Unfortunately the booking, made months earlier, coincided with the CPS River Festival. Not only did this mean I would miss this fantastic event – it’s an absolute treat of an event; well organised and great fun – and I couldn’t book any of my favourite trout water for the day’s fishing.
So Saturday saw us heading up to one of my favourite small streams. The stream was low, crystal clear and a far cry from the big Canadian waters that Dave was used to fishing. It was lesson time in subtle. Thank heavens Dave was a good caster and seasoned catcher of trout.
However, like new waters anywhere, there are little things to learn. The Bow and Arrow was a revelation and I believe will be put to use back how on a few of his ‘smaller overgrown waters’.
On a stream where you can be forgiven for thinking a fish has developed the ability of levitation – the water is that clear and thin – one has to rethink their approach. It’s the first time I have guided on this particular section of the stream – although I know the stream better than any in the Cape – and what comes naturally to me suddenly had to be translated into words of instruction. Not always as easy as it sounds.

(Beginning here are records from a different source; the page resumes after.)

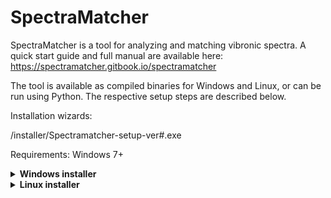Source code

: # SpectraMatcher

SpectraMatcher is a tool for analyzing and matching vibronic spectra. A quick start guide and full manual are available here: https://spectramatcher.gitbook.io/spectramatcher

The tool is available as compiled binaries for Windows and Linux, or can be run using Python. The respective setup steps are described below.


Installation wizards:

/installer/Spectramatcher-setup-ver#.exe

Requirements: Windows 7+


<details><summary><strong>Windows installer</strong></summary>
</details>


<details><summary><strong>Linux installer</strong></summary>
To install the Linux binary, download the [installer](./Linux_installer/SpectraMatcher_Linux.zip) follow these steps:


1. Unzip the archive:

```bash
   unzip SpectraMatcher_Linux.zip
   cd SpectraMatcher_Linux
```
2. Make the installer executable:
```bash
   chmod +x install_spectramatcher.sh
```
3. Run the installer with root permissions:
```bash
   sudo ./install_spectramatcher.sh
```
   This will:
   - Copy the application to /opt/SpectraMatcher
   - Install launcher and icon
   - Register the `.smp` file extension
   - Create a menu entry and optional desktop shortcut

You can then simply start SpectraMatcher through the start menu / desktop icon, through the console using ```/opt/SpectraMatcher/SpectraMatcher```, or directly open ```.smp``` SpectraMatcher project files.
</details>
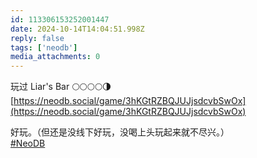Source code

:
 ```yaml
---
id: 113306153252001447
date: 2024-10-14T14:04:51.998Z
reply: false
tags: ['neodb']
media_attachments: 0
---
```


玩过 Liar's Bar 🌕🌕🌕🌕🌗   
[https://neodb.social/game/3hKGtRZBQJUJjsdcvbSwOx](https://neodb.social/game/3hKGtRZBQJUJjsdcvbSwOx)

好玩。（但还是没线下好玩，没喝上头玩起来就不尽兴。）  
[#NeoDB](https://e5n.cc/tags/NeoDB)

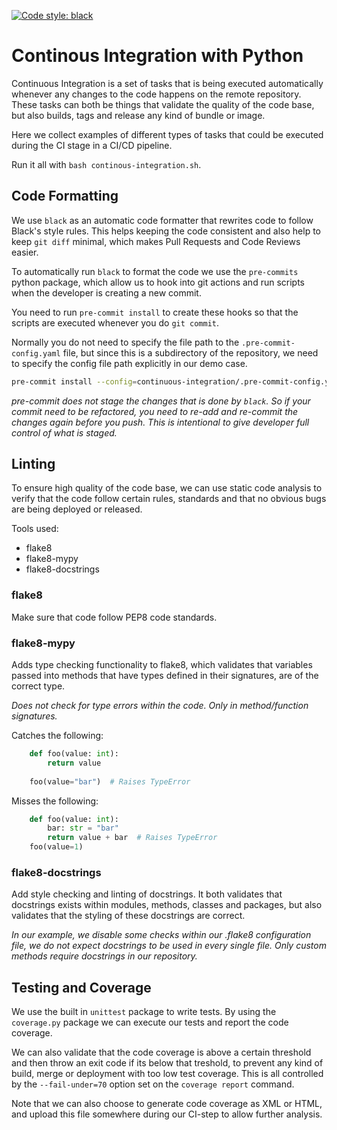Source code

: [![Code style: black](https://img.shields.io/badge/code%20style-black-000000.svg)](https://github.com/ambv/black)

# Continous Integration with Python

Continuous Integration is a set of tasks that is being executed automatically 
whenever any changes to the code happens on the remote repository. These tasks 
can both be things that validate the quality of the code base, but also builds,
tags and release any kind of bundle or image.

Here we collect examples of different types of tasks that could be executed
during the CI stage in a CI/CD pipeline.

Run it all with `bash continous-integration.sh`.

## Code Formatting

We use `black` as an automatic code formatter that rewrites code to follow
Black's style rules. This helps keeping the code consistent and also help to 
keep `git diff` minimal, which makes Pull Requests and Code Reviews easier.

To automatically run `black` to format the code we use the `pre-commits` python 
package, which allow us to hook into git actions and run scripts when the 
developer is creating a new commit.

You need to run `pre-commit install` to create these hooks so that the scripts 
are executed whenever you do `git commit`.

Normally you do not need to specify the file path to the `.pre-commit-config.yaml` 
file, but since this is a subdirectory of the repository, we need to specify 
the config file path explicitly in our demo case.

```bash
pre-commit install --config=continuous-integration/.pre-commit-config.yaml
```

*pre-commit does not stage the changes that is done by `black`. So if your 
commit need to be refactored, you need to re-add and re-commit the changes 
again before you push. This is intentional to give developer full control of 
what is staged.*

## Linting

To ensure high quality of the code base, we can use static code analysis to 
verify that the code follow certain rules, standards and that no obvious bugs 
are being deployed or released.

Tools used:
- flake8
- flake8-mypy
- flake8-docstrings

### flake8
Make sure that code follow PEP8 code standards. 


### flake8-mypy
Adds type checking functionality to flake8, which validates that variables 
passed into methods that have types defined in their signatures, are of the 
correct type.

*Does not check for type errors within the code. Only in method/function 
signatures.*

Catches the following:

```python
    def foo(value: int):
        return value
    
    foo(value="bar")  # Raises TypeError
```

Misses the following:

```python
    def foo(value: int):
        bar: str = "bar"
        return value + bar  # Raises TypeError
    foo(value=1)
```

### flake8-docstrings

Add style checking and linting of docstrings. It both validates that docstrings 
exists within modules, methods, classes and packages, but also validates that 
the styling of these docstrings are correct.

*In our example, we disable some checks within our .flake8 configuration file, 
we do not expect docstrings to be used in every single file. Only custom 
methods require docstrings in our repository.*


## Testing and Coverage

We use the built in `unittest` package to write tests. By using the 
`coverage.py` package we can execute our tests and report the code coverage.

We can also validate that the code coverage is above a certain threshold and 
then throw an exit code if its below that treshold, to prevent any kind of 
build, merge or deployment with too low test coverage. This is all controlled 
by the `--fail-under=70` option set on the `coverage report` command.

Note that we can also choose to generate code coverage as XML or HTML, and 
upload this file somewhere during our CI-step to allow further analysis.

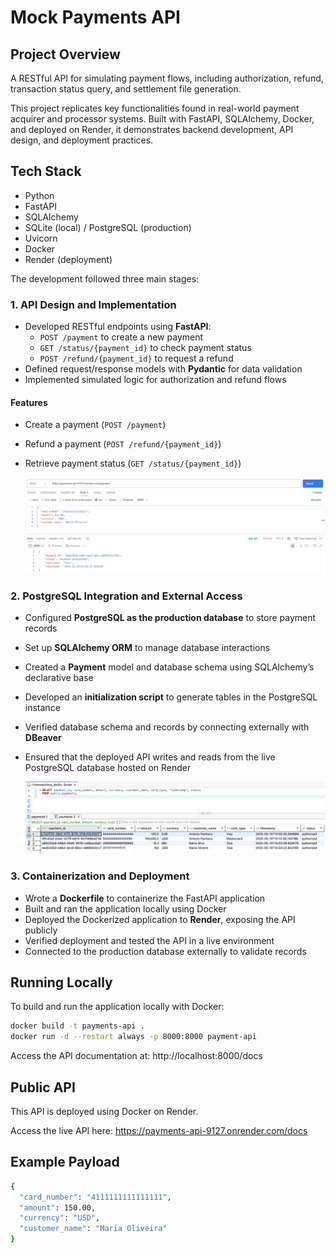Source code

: # Mock Payments API

## Project Overview
A RESTful API for simulating payment flows, including authorization, refund, transaction status query, and settlement file generation.

This project replicates key functionalities found in real-world payment acquirer and processor systems. Built with FastAPI, SQLAlchemy, Docker, and deployed on Render, it demonstrates backend development, API design, and deployment practices.

## Tech Stack

- Python
- FastAPI
- SQLAlchemy
- SQLite (local) / PostgreSQL (production)
- Uvicorn
- Docker
- Render (deployment)

The development followed three main stages:

### 1. API Design and Implementation

- Developed RESTful endpoints using **FastAPI**:
  - `POST /payment` to create a new payment
  - `GET /status/{payment_id}` to check payment status
  - `POST /refund/{payment_id}` to request a refund
- Defined request/response models with **Pydantic** for data validation
- Implemented simulated logic for authorization and refund flows

#### Features

- Create a payment (`POST /payment`)
- Refund a payment (`POST /refund/{payment_id}`)
- Retrieve payment status (`GET /status/{payment_id}`)

  ![Postman](images/payment-request.png "Payment request and respective response")


### 2. PostgreSQL Integration and External Access

- Configured **PostgreSQL as the production database** to store payment records
- Set up **SQLAlchemy ORM** to manage database interactions
- Created a **Payment** model and database schema using SQLAlchemy’s declarative base
- Developed an **initialization script** to generate tables in the PostgreSQL instance
- Verified database schema and records by connecting externally with **DBeaver**
- Ensured that the deployed API writes and reads from the live PostgreSQL database hosted on Render

  ![DBeaver](images/database-query.png "Records in database hosted on Render")

### 3. Containerization and Deployment

- Wrote a **Dockerfile** to containerize the FastAPI application
- Built and ran the application locally using Docker
- Deployed the Dockerized application to **Render**, exposing the API publicly
- Verified deployment and tested the API in a live environment
- Connected to the production database externally to validate records


## Running Locally

To build and run the application locally with Docker:

```bash
docker build -t payments-api .
docker run -d --restart always -p 8000:8000 payment-api
```

Access the API documentation at: http://localhost:8000/docs

## Public API
This API is deployed using Docker on Render.

Access the live API here:
https://payments-api-9127.onrender.com/docs

## Example Payload

```bash
{
  "card_number": "4111111111111111",
  "amount": 150.00,
  "currency": "USD",
  "customer_name": "Maria Oliveira"
}
```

What would be minor considerations on faster, deeper water suddenly become paramount. If you overcast slightly, you will line a fish. If you slap or dump your cast, it’s a only a dash to the cover of the undercut bank or boulder that will get. Stand too high and create a silhouette – you might as well have thrown a rock at the fish.
Subtlety is a natural attribute of a Cape Stream fly fisher but surprisingly few from out of town understand exactly how subtle you need to be at times. Luckily Dave realised learned the lessons quickly and few in line with instructions.
The day was a success. I enjoyed the fact that he wasn’t that interested in getting photos with his fish. I suppose he’s used catching big fish. And I had to convince to hold one up for a ‘trophy shot’.
I also love how visiting are ALWAYS blown away by the landscape we’re privileged enough to enough so regularly. I often found him just looking up and around taking the the stunning valley. It really does make a day of guiding so much better when a client doesn’t only care about his next fish and genuinely enjoy the the entire outing!
Sunday found us on Langenbaan is tough conditions – it’s never a joy easy waking up, checking the weather and realising that it’s going to be a tough day. We had already drawn tough tides – the low was early and we would be fishing into the glare. Windguru had the SE blowing 12knots from 5am and then switching to blustery NorWestern from midday.
We fished hard, saw quite a few rays and several Sandsharks but never managed an eat before we were blown off the water by a rising NW gale. Days like this I struggle with as a guide. I want the client to see a bent rod and have the satisfaction of a new species in a foreign land. Dave understood this too and, once the NW started pumping, let me off the hook by subtlety suggesting that we head back to Cape Town so that he could take his wife for a surprise early dinner at one of the cities fine dining establishment.
It was a great couple of days. Interesting and diverse conversation that covered politics to rod rods (and so much else).